### ABOUT THIS EXERCISE
Your task is to repeat exactly the lines below between the line holding "### 1.2.3 Границы проекта" and the line holding "## 1.3 Аналоги", inclusive, and only those.
-------- ENTRIES PROVIDED
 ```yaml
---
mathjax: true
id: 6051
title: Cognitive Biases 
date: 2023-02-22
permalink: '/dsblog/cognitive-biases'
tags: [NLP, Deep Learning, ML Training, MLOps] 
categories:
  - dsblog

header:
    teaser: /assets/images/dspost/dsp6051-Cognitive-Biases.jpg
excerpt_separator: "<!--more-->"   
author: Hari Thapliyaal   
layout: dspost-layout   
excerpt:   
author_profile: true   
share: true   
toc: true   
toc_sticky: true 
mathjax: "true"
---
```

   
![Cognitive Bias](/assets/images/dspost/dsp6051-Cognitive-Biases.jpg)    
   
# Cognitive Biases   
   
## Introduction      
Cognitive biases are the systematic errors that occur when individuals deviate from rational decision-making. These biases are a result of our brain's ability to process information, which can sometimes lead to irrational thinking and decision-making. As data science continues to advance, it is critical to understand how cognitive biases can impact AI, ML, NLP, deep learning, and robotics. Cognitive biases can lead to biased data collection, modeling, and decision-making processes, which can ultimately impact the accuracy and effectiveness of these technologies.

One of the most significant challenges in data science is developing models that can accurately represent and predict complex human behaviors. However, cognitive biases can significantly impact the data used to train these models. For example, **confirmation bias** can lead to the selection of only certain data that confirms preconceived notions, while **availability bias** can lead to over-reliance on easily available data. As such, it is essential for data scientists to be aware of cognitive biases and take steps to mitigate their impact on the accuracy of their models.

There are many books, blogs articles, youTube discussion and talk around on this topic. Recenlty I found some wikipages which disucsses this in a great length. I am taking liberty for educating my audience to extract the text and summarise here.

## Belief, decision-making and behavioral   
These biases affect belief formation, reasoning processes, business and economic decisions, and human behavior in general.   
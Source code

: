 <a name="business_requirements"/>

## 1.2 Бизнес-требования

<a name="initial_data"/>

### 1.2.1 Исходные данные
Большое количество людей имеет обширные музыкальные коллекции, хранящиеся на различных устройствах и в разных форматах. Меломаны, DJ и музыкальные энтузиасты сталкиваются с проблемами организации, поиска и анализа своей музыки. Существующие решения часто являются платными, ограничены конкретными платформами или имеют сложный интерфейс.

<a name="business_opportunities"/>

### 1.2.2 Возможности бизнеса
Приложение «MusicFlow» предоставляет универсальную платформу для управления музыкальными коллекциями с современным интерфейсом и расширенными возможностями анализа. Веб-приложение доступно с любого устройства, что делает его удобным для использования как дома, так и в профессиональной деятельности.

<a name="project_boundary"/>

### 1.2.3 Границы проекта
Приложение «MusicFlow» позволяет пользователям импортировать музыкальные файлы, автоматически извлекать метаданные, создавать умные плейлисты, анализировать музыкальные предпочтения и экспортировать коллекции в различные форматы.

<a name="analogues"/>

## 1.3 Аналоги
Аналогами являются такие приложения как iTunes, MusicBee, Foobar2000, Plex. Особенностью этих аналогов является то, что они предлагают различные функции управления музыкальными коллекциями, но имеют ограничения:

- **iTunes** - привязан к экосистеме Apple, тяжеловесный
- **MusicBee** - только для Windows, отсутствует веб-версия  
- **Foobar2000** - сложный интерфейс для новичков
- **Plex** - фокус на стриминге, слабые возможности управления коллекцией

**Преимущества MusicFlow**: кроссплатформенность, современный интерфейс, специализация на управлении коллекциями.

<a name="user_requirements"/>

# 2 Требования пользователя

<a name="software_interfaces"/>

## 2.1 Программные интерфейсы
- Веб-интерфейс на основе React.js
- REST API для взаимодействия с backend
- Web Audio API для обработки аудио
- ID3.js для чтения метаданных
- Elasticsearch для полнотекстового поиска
----------------
### FINISHED EXERCISE
### 1.2.3 Границы проекта
Приложение «MusicFlow» позволяет пользователям импортировать музыкальные файлы, автоматически извлекать метаданные, создавать умные плейлисты, анализировать музыкальные предпочтения и экспортировать коллекции в различные форматы.

<a name="analogues"/>

## 1.3 Аналоги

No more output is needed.